■ **Exercise**
Copy each line below that contains "Pain".

■ **Data for the task**

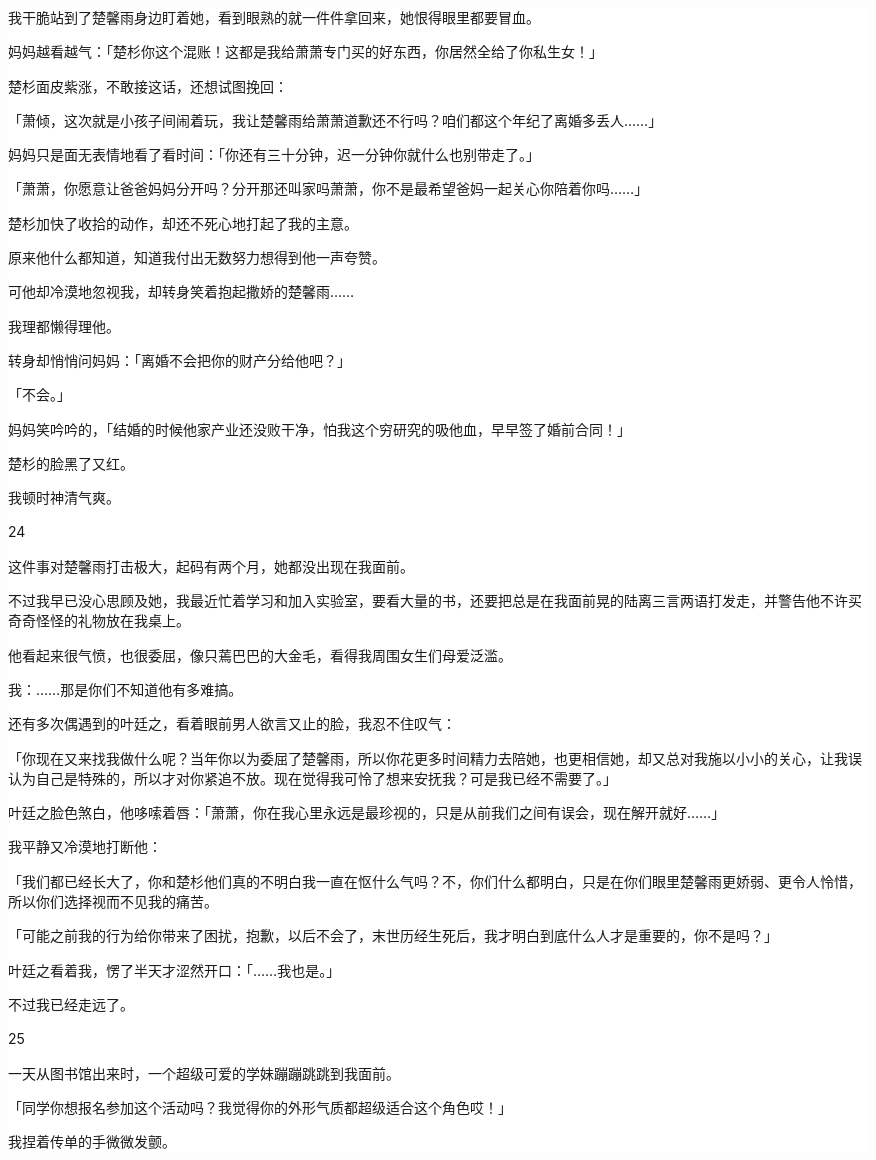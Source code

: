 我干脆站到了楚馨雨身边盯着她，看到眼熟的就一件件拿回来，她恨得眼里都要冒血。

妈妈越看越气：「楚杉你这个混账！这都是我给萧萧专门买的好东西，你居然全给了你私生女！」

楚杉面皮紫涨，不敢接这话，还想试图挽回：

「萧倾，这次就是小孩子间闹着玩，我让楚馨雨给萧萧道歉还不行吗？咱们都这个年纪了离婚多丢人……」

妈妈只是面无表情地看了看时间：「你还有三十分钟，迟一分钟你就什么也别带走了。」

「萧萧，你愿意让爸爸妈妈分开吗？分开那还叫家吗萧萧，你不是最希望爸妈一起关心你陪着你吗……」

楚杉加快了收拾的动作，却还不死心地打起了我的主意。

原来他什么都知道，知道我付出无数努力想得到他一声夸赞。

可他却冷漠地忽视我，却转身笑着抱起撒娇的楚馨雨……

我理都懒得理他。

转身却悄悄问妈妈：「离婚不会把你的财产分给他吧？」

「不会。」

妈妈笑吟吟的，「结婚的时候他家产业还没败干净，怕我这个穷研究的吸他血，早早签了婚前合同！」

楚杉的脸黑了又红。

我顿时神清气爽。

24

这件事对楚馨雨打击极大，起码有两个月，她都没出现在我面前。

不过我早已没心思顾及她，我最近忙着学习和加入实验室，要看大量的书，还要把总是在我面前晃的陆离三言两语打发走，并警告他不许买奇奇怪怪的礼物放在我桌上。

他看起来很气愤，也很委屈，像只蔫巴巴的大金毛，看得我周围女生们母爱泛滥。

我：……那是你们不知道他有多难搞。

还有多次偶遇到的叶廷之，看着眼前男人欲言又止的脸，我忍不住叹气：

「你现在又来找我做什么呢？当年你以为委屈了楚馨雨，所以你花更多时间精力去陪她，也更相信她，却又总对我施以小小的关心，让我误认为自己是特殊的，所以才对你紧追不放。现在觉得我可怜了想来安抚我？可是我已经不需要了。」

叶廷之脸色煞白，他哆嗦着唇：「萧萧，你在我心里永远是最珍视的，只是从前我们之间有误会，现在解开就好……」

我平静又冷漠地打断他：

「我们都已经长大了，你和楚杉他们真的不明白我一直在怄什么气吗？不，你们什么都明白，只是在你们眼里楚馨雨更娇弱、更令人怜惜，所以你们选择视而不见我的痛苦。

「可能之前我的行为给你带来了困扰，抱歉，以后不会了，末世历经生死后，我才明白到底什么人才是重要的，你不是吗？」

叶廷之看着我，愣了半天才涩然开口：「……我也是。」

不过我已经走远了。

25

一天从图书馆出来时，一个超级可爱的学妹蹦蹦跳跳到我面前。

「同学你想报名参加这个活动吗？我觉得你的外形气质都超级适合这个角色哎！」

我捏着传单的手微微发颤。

---

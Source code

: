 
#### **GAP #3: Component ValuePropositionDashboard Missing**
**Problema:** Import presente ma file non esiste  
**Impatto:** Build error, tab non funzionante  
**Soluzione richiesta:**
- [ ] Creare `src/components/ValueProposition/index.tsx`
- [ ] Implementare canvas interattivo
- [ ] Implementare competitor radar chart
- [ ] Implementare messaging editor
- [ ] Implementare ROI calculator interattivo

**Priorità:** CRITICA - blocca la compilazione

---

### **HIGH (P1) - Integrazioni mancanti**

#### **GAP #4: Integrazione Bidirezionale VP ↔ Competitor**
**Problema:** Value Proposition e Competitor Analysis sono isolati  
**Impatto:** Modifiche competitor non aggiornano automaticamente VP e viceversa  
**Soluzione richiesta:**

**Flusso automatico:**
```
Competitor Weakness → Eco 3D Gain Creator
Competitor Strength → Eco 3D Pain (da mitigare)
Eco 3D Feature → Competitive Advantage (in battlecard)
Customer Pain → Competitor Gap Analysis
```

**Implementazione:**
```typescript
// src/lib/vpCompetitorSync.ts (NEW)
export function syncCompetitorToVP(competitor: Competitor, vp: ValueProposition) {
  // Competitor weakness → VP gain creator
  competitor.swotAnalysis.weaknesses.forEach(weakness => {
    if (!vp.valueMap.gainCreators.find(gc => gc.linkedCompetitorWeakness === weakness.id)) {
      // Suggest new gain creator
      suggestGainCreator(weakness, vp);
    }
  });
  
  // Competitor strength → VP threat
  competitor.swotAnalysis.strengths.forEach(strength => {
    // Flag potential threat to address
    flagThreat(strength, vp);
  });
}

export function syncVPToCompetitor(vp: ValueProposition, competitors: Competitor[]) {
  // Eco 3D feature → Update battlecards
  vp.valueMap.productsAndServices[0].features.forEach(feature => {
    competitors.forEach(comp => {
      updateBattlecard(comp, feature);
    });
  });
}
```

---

■ **Answer for this exercise**
Competitor Strength → Eco 3D Pain (da mitigare)
Customer Pain → Competitor Gap Analysis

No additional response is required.